• Problem details
Lines with the string "documentclass" are to be identified in the listing and copied.

• Supplied data
------

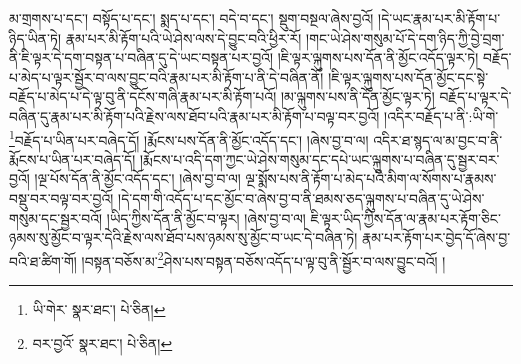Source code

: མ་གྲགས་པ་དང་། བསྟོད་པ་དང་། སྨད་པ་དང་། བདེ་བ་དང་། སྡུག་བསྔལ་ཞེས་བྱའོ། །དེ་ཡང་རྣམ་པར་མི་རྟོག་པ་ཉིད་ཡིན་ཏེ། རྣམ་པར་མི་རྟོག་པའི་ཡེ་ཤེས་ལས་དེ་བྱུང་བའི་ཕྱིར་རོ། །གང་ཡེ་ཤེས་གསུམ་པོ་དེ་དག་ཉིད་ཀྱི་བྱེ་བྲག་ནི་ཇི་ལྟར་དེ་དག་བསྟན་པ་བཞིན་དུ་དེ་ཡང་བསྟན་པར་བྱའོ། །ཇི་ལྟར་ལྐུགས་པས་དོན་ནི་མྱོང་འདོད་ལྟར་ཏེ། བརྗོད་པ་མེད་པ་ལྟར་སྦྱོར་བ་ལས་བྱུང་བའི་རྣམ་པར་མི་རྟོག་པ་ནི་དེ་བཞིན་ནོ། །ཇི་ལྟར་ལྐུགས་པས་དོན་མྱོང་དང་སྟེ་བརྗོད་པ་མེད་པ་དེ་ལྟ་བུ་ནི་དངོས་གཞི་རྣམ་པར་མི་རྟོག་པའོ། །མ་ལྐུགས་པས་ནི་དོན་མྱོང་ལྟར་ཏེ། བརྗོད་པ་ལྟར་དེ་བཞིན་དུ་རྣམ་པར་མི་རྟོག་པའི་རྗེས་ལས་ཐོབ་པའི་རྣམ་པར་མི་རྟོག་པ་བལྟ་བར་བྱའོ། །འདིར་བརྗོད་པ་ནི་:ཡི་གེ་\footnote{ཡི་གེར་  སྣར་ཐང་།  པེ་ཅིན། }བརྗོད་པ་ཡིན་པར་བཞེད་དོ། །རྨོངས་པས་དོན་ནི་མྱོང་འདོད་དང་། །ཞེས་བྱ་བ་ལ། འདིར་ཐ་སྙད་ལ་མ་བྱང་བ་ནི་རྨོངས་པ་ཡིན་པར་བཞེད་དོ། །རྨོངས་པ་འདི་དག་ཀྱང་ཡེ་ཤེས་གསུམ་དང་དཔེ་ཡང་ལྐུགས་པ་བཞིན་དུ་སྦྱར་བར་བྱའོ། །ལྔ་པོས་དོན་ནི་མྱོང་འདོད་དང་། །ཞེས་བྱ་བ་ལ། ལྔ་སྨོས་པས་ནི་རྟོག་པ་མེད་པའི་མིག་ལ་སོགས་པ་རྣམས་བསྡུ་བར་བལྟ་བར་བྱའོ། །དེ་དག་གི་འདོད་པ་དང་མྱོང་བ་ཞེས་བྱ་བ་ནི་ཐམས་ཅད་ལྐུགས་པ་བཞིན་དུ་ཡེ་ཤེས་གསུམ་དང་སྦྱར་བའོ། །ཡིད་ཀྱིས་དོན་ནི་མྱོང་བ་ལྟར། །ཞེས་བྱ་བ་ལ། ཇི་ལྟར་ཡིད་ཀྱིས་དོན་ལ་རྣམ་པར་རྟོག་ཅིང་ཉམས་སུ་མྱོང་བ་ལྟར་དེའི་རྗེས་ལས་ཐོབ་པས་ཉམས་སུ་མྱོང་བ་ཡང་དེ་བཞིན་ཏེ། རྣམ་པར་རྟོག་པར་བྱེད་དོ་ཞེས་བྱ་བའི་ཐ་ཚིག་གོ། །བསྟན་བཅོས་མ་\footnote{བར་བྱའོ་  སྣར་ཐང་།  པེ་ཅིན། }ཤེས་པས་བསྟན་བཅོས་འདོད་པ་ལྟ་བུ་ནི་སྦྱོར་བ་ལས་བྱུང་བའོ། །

------

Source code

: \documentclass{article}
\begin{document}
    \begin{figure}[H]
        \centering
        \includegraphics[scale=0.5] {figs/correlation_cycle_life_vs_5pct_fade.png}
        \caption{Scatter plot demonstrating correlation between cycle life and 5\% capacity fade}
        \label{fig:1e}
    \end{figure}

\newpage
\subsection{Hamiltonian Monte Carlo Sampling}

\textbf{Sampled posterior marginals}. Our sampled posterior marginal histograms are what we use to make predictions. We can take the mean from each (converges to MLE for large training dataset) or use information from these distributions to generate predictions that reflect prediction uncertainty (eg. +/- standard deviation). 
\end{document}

------

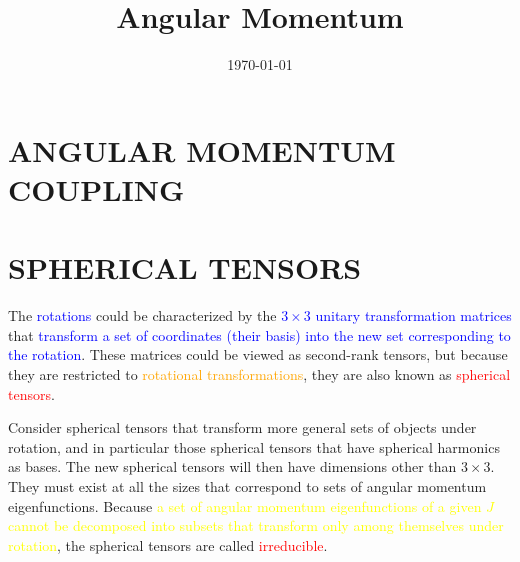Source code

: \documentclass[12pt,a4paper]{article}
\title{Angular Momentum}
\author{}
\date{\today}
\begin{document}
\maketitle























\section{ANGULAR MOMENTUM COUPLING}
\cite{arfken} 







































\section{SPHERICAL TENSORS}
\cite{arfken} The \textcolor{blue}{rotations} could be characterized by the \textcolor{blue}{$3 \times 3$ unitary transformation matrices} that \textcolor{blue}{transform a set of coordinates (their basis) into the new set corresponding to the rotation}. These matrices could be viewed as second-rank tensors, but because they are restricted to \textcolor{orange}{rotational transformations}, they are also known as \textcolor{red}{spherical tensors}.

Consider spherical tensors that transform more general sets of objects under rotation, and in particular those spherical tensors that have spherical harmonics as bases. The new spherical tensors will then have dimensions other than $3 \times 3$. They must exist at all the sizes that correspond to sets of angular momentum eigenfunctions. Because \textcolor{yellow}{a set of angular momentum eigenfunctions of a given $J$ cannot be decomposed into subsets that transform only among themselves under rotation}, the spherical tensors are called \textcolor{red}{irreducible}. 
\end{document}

------

• Answer box
: \documentclass{article}
: \documentclass[12pt,a4paper]{article}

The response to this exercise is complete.